The meeting underscored more initiatives to promote high-quality development of trade, with a focus on jointly building the Belt and Road and vigorously optimizing the trade structure.
In the first eight months of 2019, the total trade between China and the European Union reached 3.15 trillion yuan (about 444.65 billion U.S. dollars), up 9.7 percent year on year, while the total trade between China and the Association of Southeast Asian Nations amounted to 2.74 trillion yuan, up 11.7 percent year on year.
China’s continuous efforts in improving the business environment and reducing taxes and fees led to greater vitality of enterprises. During the period, the imports and exports of private businesses totaled 8.49 trillion yuan, up 11.2 percent year on year, accounting for 42.2 percent of China’s total trade volume.

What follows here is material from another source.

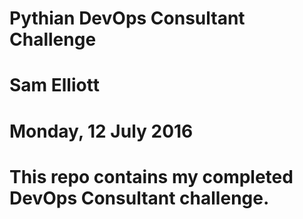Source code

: # Pythian DevOps Consultant Challenge
# Sam Elliott
# Monday, 12 July 2016

# This repo contains my completed DevOps Consultant challenge.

The development of private businesses is indispensable for upgrading manufacturing and China’s trade competitiveness, said Chi Fulin, head of the China Institute for Reform and Development. “Measures to advance fair competition such as lowering financing costs for small- and medium-sized enterprises are essential to reform.”
In fact, China is now on the home stretch of implementing an extensive reform plan set out in 2013. By the end of 2018, 95 percent of the 336 major reform tasks in the plan had been implemented with concrete policy measures.
Over the years, China has laid the foundation and created strong momentum for comprehensive reform, and now entered a phase of reforms marked by synergy, coordination and efficiency.
By the end of 2018, more than 400 documents had been approved and 1,932 measures introduced throughout 40 meetings of the central leading group for deepening overall reform and five meetings of the central committee for deepening overall reform.